また、パチンコ・パチスロ別、貸玉別の設置構成を見ていくと、通常パチンコ:35.9%(平均33.3%)、低貸パチンコ:32.7%(平均28.0%)、通常パチスロ:27.8%(平均31.3%)、低貸パチスロ:3.7%(平均7.4%)と貸玉問わずパチンコの比率が若干高くなっている。
このようにパチンコにおいて低貸玉の比率が比較的高いにも関わらず、6月末集計時点において店舗別資産価値額が2番目に高かった『モナコパレス白山店』を筆頭にグループ全体の平均資産価値額が高い点が特徴的なグループである。
そんな同グループの2023年における資産価値額は下表の通りとなる。
パチンコ | パチスロ | |||
岩下 | 全体 | 岩下 | 全体 | |
1月 | 324,300 | 202,124 | 767,846 | 421,307 |
2月 | 294,358 | 182,630 | 735,248 | 419,814 |
3月 | 286,570 | 183,046 | 741,264 | 434,449 |
4月 | 240,583 | 153,280 | 756,264 | 465,101 |
5月 | 254,423 | 154,574 | 750,061 | 456,986 |
6月 | 264,134 | 163,440 | 691,114 | 430,675 |
このようにパチンコだけでなくパチスロも平均値を大幅に超えていた。
店舗別に見てもほとんどの店舗において平均値を上回っており、機種構成に対する高い意識が感じられた。

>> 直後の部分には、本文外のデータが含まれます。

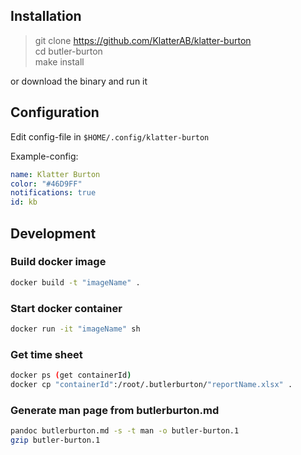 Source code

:## Installation

> git clone https://github.com/KlatterAB/klatter-burton <br>
> cd butler-burton <br>
> make install

or download the binary and run it

## Configuration

Edit config-file in `$HOME/.config/klatter-burton`

Example-config:

```yaml
name: Klatter Burton
color: "#46D9FF"
notifications: true
id: kb
```

## Development

### Build docker image

```sh
docker build -t "imageName" .
```

### Start docker container

```sh
docker run -it "imageName" sh
```

### Get time sheet

```sh
docker ps (get containerId)
docker cp "containerId":/root/.butlerburton/"reportName.xlsx" .
```

### Generate man page from butlerburton.md

```sh
pandoc butlerburton.md -s -t man -o butler-burton.1
gzip butler-burton.1
```
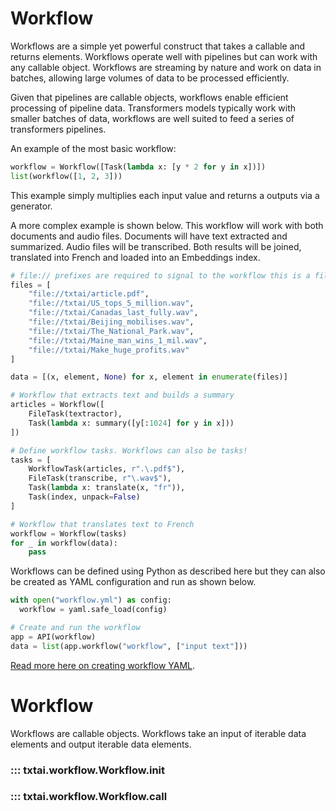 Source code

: # Workflow

Workflows are a simple yet powerful construct that takes a callable and returns elements. Workflows operate well with pipelines but can work with any callable object. Workflows are streaming by nature and work on data in batches, allowing large volumes of data to be processed efficiently.

Given that pipelines are callable objects, workflows enable efficient processing of pipeline data. Transformers models typically work with smaller batches of data, workflows are well suited to feed a series of transformers pipelines. 

An example of the most basic workflow:

```python
workflow = Workflow([Task(lambda x: [y * 2 for y in x])])
list(workflow([1, 2, 3]))
```

This example simply multiplies each input value and returns a outputs via a generator. 

A more complex example is shown below. This workflow will work with both documents and audio files. Documents will have text extracted and summarized. Audio files will be transcribed. Both results will be joined, translated into French and loaded into an Embeddings index.

```python
# file:// prefixes are required to signal to the workflow this is a file and not a text string
files = [
    "file://txtai/article.pdf",
    "file://txtai/US_tops_5_million.wav",
    "file://txtai/Canadas_last_fully.wav",
    "file://txtai/Beijing_mobilises.wav",
    "file://txtai/The_National_Park.wav",
    "file://txtai/Maine_man_wins_1_mil.wav",
    "file://txtai/Make_huge_profits.wav"
]

data = [(x, element, None) for x, element in enumerate(files)]

# Workflow that extracts text and builds a summary
articles = Workflow([
    FileTask(textractor),
    Task(lambda x: summary([y[:1024] for y in x]))
])

# Define workflow tasks. Workflows can also be tasks!
tasks = [
    WorkflowTask(articles, r".\.pdf$"),
    FileTask(transcribe, r"\.wav$"),
    Task(lambda x: translate(x, "fr")),
    Task(index, unpack=False)
]

# Workflow that translates text to French
workflow = Workflow(tasks)
for _ in workflow(data):
    pass
```

Workflows can be defined using Python as described here but they can also be created as YAML configuration and run as shown below.

```python
with open("workflow.yml") as config:
  workflow = yaml.safe_load(config)

# Create and run the workflow
app = API(workflow)
data = list(app.workflow("workflow", ["input text"]))
```

[Read more here on creating workflow YAML](../../api). 

# Workflow

Workflows are callable objects. Workflows take an input of iterable data elements and output iterable data elements. 

### ::: txtai.workflow.Workflow.__init__
### ::: txtai.workflow.Workflow.__call__
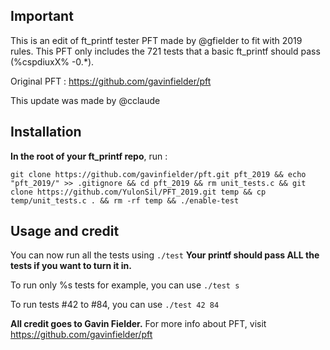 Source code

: ## Important
This is an edit of ft_printf tester PFT made by @gfielder to fit with 2019 rules.
This PFT only includes the 721 tests that a basic ft_printf should pass (%cspdiuxX% -0.*).

Original PFT : https://github.com/gavinfielder/pft

This update was made by @cclaude

## Installation
**In the root of your ft_printf repo**, run :

```
git clone https://github.com/gavinfielder/pft.git pft_2019 && echo "pft_2019/" >> .gitignore && cd pft_2019 && rm unit_tests.c && git clone https://github.com/YulonSil/PFT_2019.git temp && cp temp/unit_tests.c . && rm -rf temp && ./enable-test
```

## Usage and credit
You can now run all the tests using ```./test``` **Your printf should pass ALL the tests if you want to turn it in.**

To run only %s tests for example, you can use ```./test s```

To run tests #42 to #84, you can use ```./test 42 84```

**All credit goes to Gavin Fielder.** For more info about PFT, visit https://github.com/gavinfielder/pft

その一方で、新台(※3)の導入状況に関してはそこまでのインパクトはなく、2023年上半期における新台導入評価(※4)の推移は下表の通りとなる。
パチンコ | パチスロ | |||
S店舗 | A店舗 | S店舗 | A店舗 | |
1月 | 2 | 5 | 4 | 3 |
2月 | 3 | 4 | 3 | 1 |
3月 | 3 | 4 | 4 | 1 |
4月 | 2 | 4 | 4 | 2 |
5月 | 3 | 4 | 4 | 3 |
6月 | 3 | 4 | 4 | 4 |
このように全体の25~30%の店舗が上位2ランクに該当し、それ以外に店舗においては平均以上の「B」ランクのところが多かった。
店舗別に見ていくと、設置台数の多い旗艦店舗が上位2ランクに該当しており、メリハリをつけた戦略を行っていると言えよう。
グループの中で優先度を明確にし、それぞれの立ち位置に合わせて極端に新台に頼った戦略は行っていないものの、資産価値額に表れているように機種構成には注力しているグループであると言えよう。
※1:資産価値額
各機種における中古取引額の平均値を足していき、店舗の平均額を算出したもの
店舗における機種の価値を判断する指標となる
※2:閲覧有効期限 7/16まで
※3:新台は発売から4週以内に導入されたもののみとする
※4:新台導入評価
直近半年間における新台の導入台数・導入機種数・新台導入回転率・1機種当たりの最多台数をそれぞれ順位化し、その合計得点を元にS~Eの6段階で評価したもの
なお、S:全国500位以内、A:全国1000位以内、B:全国2500位以内となっている。